La llegada del COVID-19 al país mereció una reacción sin precedentes del Gobierno Peruano. Con el objetivo de ralentizar los contagios y salvar la mayor cantidad de vidas posible, el presidente Martín Vizcarra decretó una rígida cuarentena a mediados de marzo (próxima a cumplir 100 días) y, poco después, la complementó con la instauración de un toque de queda que, hasta ahora, entra en vigencia todos los días de 9 p.m. a 4 a.m. (salvo ciertas regiones, donde se inicia desde las 6 p.m.) y durante las 24 horas del domingo. La lógica era sencilla: mientras más personas se quedasen en sus casas, menos probabilidades habría de que se expandiera la enfermedad.
Aunque la pertinencia (y efectividad) de prorrogar estas medidas como se ha venido haciendo desde finales de marzo puede discutirse, las meridianas restricciones a las libertades individuales que estas determinaciones vienen entrañando han sido aceptadas por la ciudadanía y entendidas como formas extraordinarias de lidiar con un trance fuera de lo común.
Sin embargo, desde el Ministerio del Interior se busca que una de estas medidas excepcionales se convierta en regla por el resto del 2020 y la razón nada tiene que ver con la pandemia.
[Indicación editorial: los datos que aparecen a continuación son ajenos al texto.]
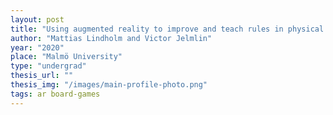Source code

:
 ```yaml
---
layout: post
title: "Using augmented reality to improve and teach rules in physical board games"
author: "Mattias Lindholm and Victor Jelmlin"
year: "2020"
place: "Malmö University"
type: "undergrad"
thesis_url: ""
thesis_img: "/images/main-profile-photo.png"
tags: ar board-games
---
```

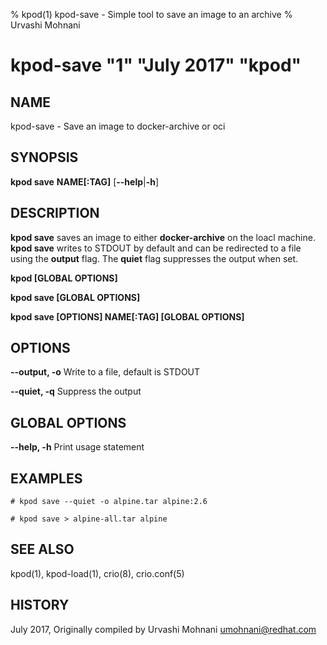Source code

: % kpod(1) kpod-save - Simple tool to save an image to an archive
% Urvashi Mohnani
# kpod-save "1" "July 2017" "kpod"

## NAME
kpod-save - Save an image to docker-archive or oci

## SYNOPSIS
**kpod save**
**NAME[:TAG]**
[**--help**|**-h**]

## DESCRIPTION
**kpod save** saves an image to either **docker-archive** on the loacl machine.
**kpod save** writes to STDOUT by default and can be redirected to a file
using the **output** flag. The **quiet** flag suppresses the output when set.

**kpod [GLOBAL OPTIONS]**

**kpod save [GLOBAL OPTIONS]**

**kpod save [OPTIONS] NAME[:TAG] [GLOBAL OPTIONS]**

## OPTIONS

**--output, -o**
Write to a file, default is STDOUT

**--quiet, -q**
Suppress the output

## GLOBAL OPTIONS

**--help, -h**
  Print usage statement

## EXAMPLES

```
# kpod save --quiet -o alpine.tar alpine:2.6
```

```
# kpod save > alpine-all.tar alpine
```

## SEE ALSO
kpod(1), kpod-load(1), crio(8), crio.conf(5)

## HISTORY
July 2017, Originally compiled by Urvashi Mohnani <umohnani@redhat.com>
El martes, el titular de la referida cartera, Gastón Rodríguez, aseguró que, junto con el Ministerio de Defensa, se ha propuesto extender el toque de queda hasta fin de año, habida cuenta del “desembalse” delictivo que puede darse una vez levantadas las prohibiciones existentes. “Sabemos que los temas delictivos ocurren más en horas de la noche y en horas de la madrugada. Los fines de semana los delincuentes aprovechan que la gente está llegando de un hecho de diversión para robar”, ha dicho.
Cuando de suprimir derechos se trata, el Estado no puede simplemente agarrarnos el codo cuando le hemos dado la mano. El papel de la Policía Nacional, y por añadidura el del Ministerio del Interior, es garantizar las libertades individuales consagradas en la Constitución y la lucha contra el crimen no puede librarse a costa de ellas. Además, la preocupación por el desborde de la delincuencia precede por lejos la llegada del COVID-19 y es una que, por años, el Estado no ha logrado despejar. Un antecedente que hace temer que, de concedérseles la aludida ampliación del toque de queda, insistan en que este vuelva a prolongarse a fin de año si no logran aprovecharlo como esperaban.
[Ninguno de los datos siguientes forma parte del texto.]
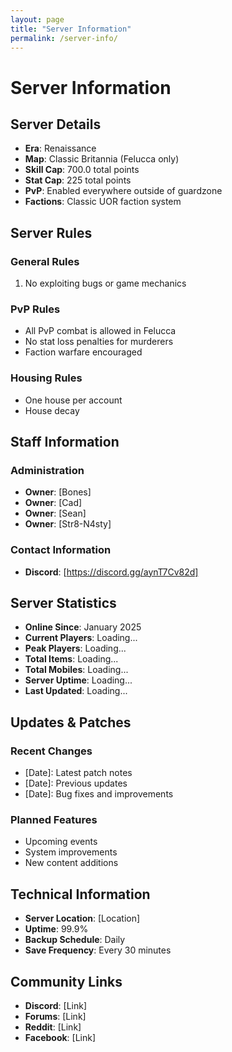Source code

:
 ```yaml
---
layout: page
title: "Server Information"
permalink: /server-info/
---
```


# Server Information

## Server Details
- **Era**: Renaissance
- **Map**: Classic Britannia (Felucca only)
- **Skill Cap**: 700.0 total points
- **Stat Cap**: 225 total points
- **PvP**: Enabled everywhere outside of guardzone
- **Factions**: Classic UOR faction system

## Server Rules

### General Rules
1. No exploiting bugs or game mechanics

### PvP Rules
- All PvP combat is allowed in Felucca
- No stat loss penalties for murderers
- Faction warfare encouraged

### Housing Rules
- One house per account
- House decay

## Staff Information

### Administration
- **Owner**: [Bones]
- **Owner**: [Cad]
- **Owner**: [Sean]
- **Owner**: [Str8-N4sty]

### Contact Information
- **Discord**: [https://discord.gg/aynT7Cv82d]

## Server Statistics
- **Online Since**: January 2025
- **Current Players**: <span id="current-players">Loading...</span>
- **Peak Players**: <span id="peak-players">Loading...</span>
- **Total Items**: <span id="total-items">Loading...</span>
- **Total Mobiles**: <span id="total-mobiles">Loading...</span>
- **Server Uptime**: <span id="server-uptime">Loading...</span>
- **Last Updated**: <span id="last-updated">Loading...</span>

<script>
function updateStats() {
    fetch('/status.json')
        .then(response => response.json())
        .then(data => {
            document.getElementById('current-players').textContent = data.online_players;
            document.getElementById('peak-players').textContent = data.peak_players;
            document.getElementById('total-items').textContent = data.total_items.toLocaleString();
            document.getElementById('total-mobiles').textContent = data.total_mobiles.toLocaleString();
            document.getElementById('server-uptime').textContent = data.server_uptime;
            document.getElementById('last-updated').textContent = data.last_updated;
        })
        .catch(error => {
            document.getElementById('current-players').textContent = 'Server Offline';
            console.log('Stats fetch error:', error);
        });
}

// Update stats immediately and then every 30 seconds
updateStats();
setInterval(updateStats, 30000);
</script>

## Updates & Patches

### Recent Changes
- [Date]: Latest patch notes
- [Date]: Previous updates
- [Date]: Bug fixes and improvements

### Planned Features
- Upcoming events
- System improvements
- New content additions

## Technical Information
- **Server Location**: [Location]
- **Uptime**: 99.9%
- **Backup Schedule**: Daily
- **Save Frequency**: Every 30 minutes

## Community Links
- **Discord**: [Link]
- **Forums**: [Link]
- **Reddit**: [Link]
- **Facebook**: [Link]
Asimismo, la amenaza de una ola criminal, como la augurada por el señor Rodríguez, tiene que ser una oportunidad para fortalecer a las fuerzas del orden, no un pretexto para implementar medidas de cuestionable solvencia técnica. Frustrar los delitos encerrando a los ciudadanos resulta tan absurdo como prevenir los accidentes de tránsito prohibiendo el uso de vehículos motorizados, y expertos como el exviceministro del Interior Ricardo Valdés han cuestionado la precisión de las aseveraciones del ministro, señalando que buena parte de los crímenes se cometen de día cuando hay más gente en las calles y los bancos están abiertos. Esto último es una clara señal de que hay que mejorar la vigilancia policial durante todo el día si lo que se quiere es proteger a las personas.
Tampoco se pueden mezquinar los efectos que una prórroga del toque de queda tendría en los esfuerzos por reactivar la economía. Muchos comercios ofrecen servicios pasadas las 9 p.m. y más aún trabajan los domingos, por lo que la medida afectaría gravemente sus ingresos.
En suma, superado el estado de emergencia habrá otro desembalse con el que tendremos que lidiar. Los alcances del poder coercitivo del Gobierno también tendrán que ser limitados, especialmente después de que la crisis haya justificado que estos se amplíen, aunque algunos funcionarios parezcan haberse acostumbrado a esta situación.